THE TASK - Down to the last line, transcribe the records verbatim and exclude the images.

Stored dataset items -
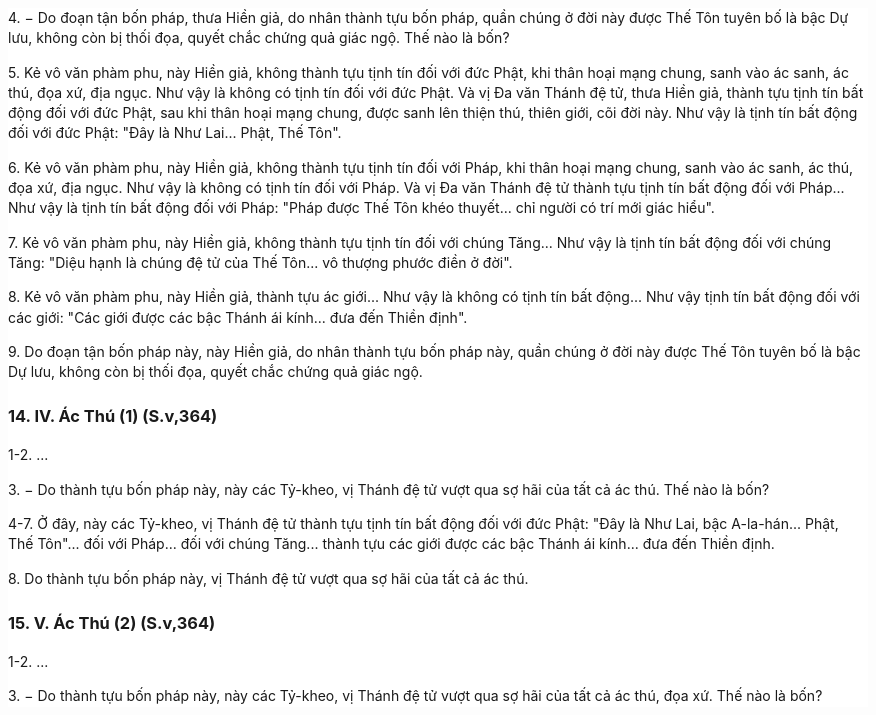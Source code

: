 4\. − Do đoạn tận bốn pháp, thưa Hiền giả, do nhân thành tựu bốn pháp, quần chúng ở đời này được Thế
Tôn tuyên bố là bậc Dự lưu, không còn bị thối đọa, quyết chắc chứng quả giác ngộ. Thế nào là bốn?

5\. Kẻ vô văn phàm phu, này Hiền giả, không thành tựu tịnh tín đối với đức Phật, khi thân hoại mạng
chung, sanh vào ác sanh, ác thú, đọa xứ, địa ngục. Như vậy là không có tịnh tín đối với đức Phật. Và vị
Ða văn Thánh đệ tử, thưa Hiền giả, thành tựu tịnh tín bất động đối với đức Phật, sau khi thân hoại mạng
chung, được sanh lên thiện thú, thiên giới, cõi đời này. Như vậy là tịnh tín bất động đối với đức Phật:
"Ðây là Như Lai... Phật, Thế Tôn".

6\. Kẻ vô văn phàm phu, này Hiền giả, không thành tựu tịnh tín đối với Pháp, khi thân hoại mạng chung,
sanh vào ác sanh, ác thú, đọa xứ, địa ngục. Như vậy là không có tịnh tín đối với Pháp. Và vị Ða văn
Thánh đệ tử thành tựu tịnh tín bất động đối với Pháp... Như vậy là tịnh tín bất động đối với Pháp: "Pháp
được Thế Tôn khéo thuyết... chỉ người có trí mới giác hiểu".

7\. Kẻ vô văn phàm phu, này Hiền giả, không thành tựu tịnh tín đối với chúng Tăng... Như vậy là tịnh tín
bất động đối với chúng Tăng: "Diệu hạnh là chúng đệ tử của Thế Tôn... vô thượng phước điền ở đời".

8\. Kẻ vô văn phàm phu, này Hiền giả, thành tựu ác giới... Như vậy là không có tịnh tín bất động... Như
vậy tịnh tín bất động đối với các giới: "Các giới được các bậc Thánh ái kính... đưa đến Thiền định".

9\. Do đoạn tận bốn pháp này, này Hiền giả, do nhân thành tựu bốn pháp này, quần chúng ở đời này
được Thế Tôn tuyên bố là bậc Dự lưu, không còn bị thối đọa, quyết chắc chứng quả giác ngộ.


### 14. IV. Ác Thú (1) (S.v,364)

1-2. ...

3\. − Do thành tựu bốn pháp này, này các Tỷ-kheo, vị Thánh đệ tử vượt qua sợ hãi của tất cả ác thú. Thế
nào là bốn?

4-7. Ở đây, này các Tỷ-kheo, vị Thánh đệ tử thành tựu tịnh tín bất động đối với đức Phật: "Ðây là Như
Lai, bậc A-la-hán... Phật, Thế Tôn"... đối với Pháp... đối với chúng Tăng... thành tựu các giới được các
bậc Thánh ái kính... đưa đến Thiền định.

8\. Do thành tựu bốn pháp này, vị Thánh đệ tử vượt qua sợ hãi của tất cả ác thú.


### 15. V. Ác Thú (2) (S.v,364)

1-2. ...

3\. − Do thành tựu bốn pháp này, này các Tỷ-kheo, vị Thánh đệ tử vượt qua sợ hãi của tất cả ác thú, đọa
xứ. Thế nào là bốn?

SOLUTION TO THE EXERCISE -
Source code

: 4\. − Do đoạn tận bốn pháp, thưa Hiền giả, do nhân thành tựu bốn pháp, quần chúng ở đời này được Thế
Tôn tuyên bố là bậc Dự lưu, không còn bị thối đọa, quyết chắc chứng quả giác ngộ. Thế nào là bốn?

5\. Kẻ vô văn phàm phu, này Hiền giả, không thành tựu tịnh tín đối với đức Phật, khi thân hoại mạng
chung, sanh vào ác sanh, ác thú, đọa xứ, địa ngục. Như vậy là không có tịnh tín đối với đức Phật. Và vị
Ða văn Thánh đệ tử, thưa Hiền giả, thành tựu tịnh tín bất động đối với đức Phật, sau khi thân hoại mạng
chung, được sanh lên thiện thú, thiên giới, cõi đời này. Như vậy là tịnh tín bất động đối với đức Phật:
"Ðây là Như Lai... Phật, Thế Tôn".

6\. Kẻ vô văn phàm phu, này Hiền giả, không thành tựu tịnh tín đối với Pháp, khi thân hoại mạng chung,
sanh vào ác sanh, ác thú, đọa xứ, địa ngục. Như vậy là không có tịnh tín đối với Pháp. Và vị Ða văn
Thánh đệ tử thành tựu tịnh tín bất động đối với Pháp... Như vậy là tịnh tín bất động đối với Pháp: "Pháp
được Thế Tôn khéo thuyết... chỉ người có trí mới giác hiểu".

7\. Kẻ vô văn phàm phu, này Hiền giả, không thành tựu tịnh tín đối với chúng Tăng... Như vậy là tịnh tín
bất động đối với chúng Tăng: "Diệu hạnh là chúng đệ tử của Thế Tôn... vô thượng phước điền ở đời".

8\. Kẻ vô văn phàm phu, này Hiền giả, thành tựu ác giới... Như vậy là không có tịnh tín bất động... Như
vậy tịnh tín bất động đối với các giới: "Các giới được các bậc Thánh ái kính... đưa đến Thiền định".

9\. Do đoạn tận bốn pháp này, này Hiền giả, do nhân thành tựu bốn pháp này, quần chúng ở đời này
được Thế Tôn tuyên bố là bậc Dự lưu, không còn bị thối đọa, quyết chắc chứng quả giác ngộ.


### 14. IV. Ác Thú (1) (S.v,364)

1-2. ...

3\. − Do thành tựu bốn pháp này, này các Tỷ-kheo, vị Thánh đệ tử vượt qua sợ hãi của tất cả ác thú. Thế
nào là bốn?

4-7. Ở đây, này các Tỷ-kheo, vị Thánh đệ tử thành tựu tịnh tín bất động đối với đức Phật: "Ðây là Như
Lai, bậc A-la-hán... Phật, Thế Tôn"... đối với Pháp... đối với chúng Tăng... thành tựu các giới được các
bậc Thánh ái kính... đưa đến Thiền định.

8\. Do thành tựu bốn pháp này, vị Thánh đệ tử vượt qua sợ hãi của tất cả ác thú.


### 15. V. Ác Thú (2) (S.v,364)

1-2. ...

3\. − Do thành tựu bốn pháp này, này các Tỷ-kheo, vị Thánh đệ tử vượt qua sợ hãi của tất cả ác thú, đọa
xứ. Thế nào là bốn?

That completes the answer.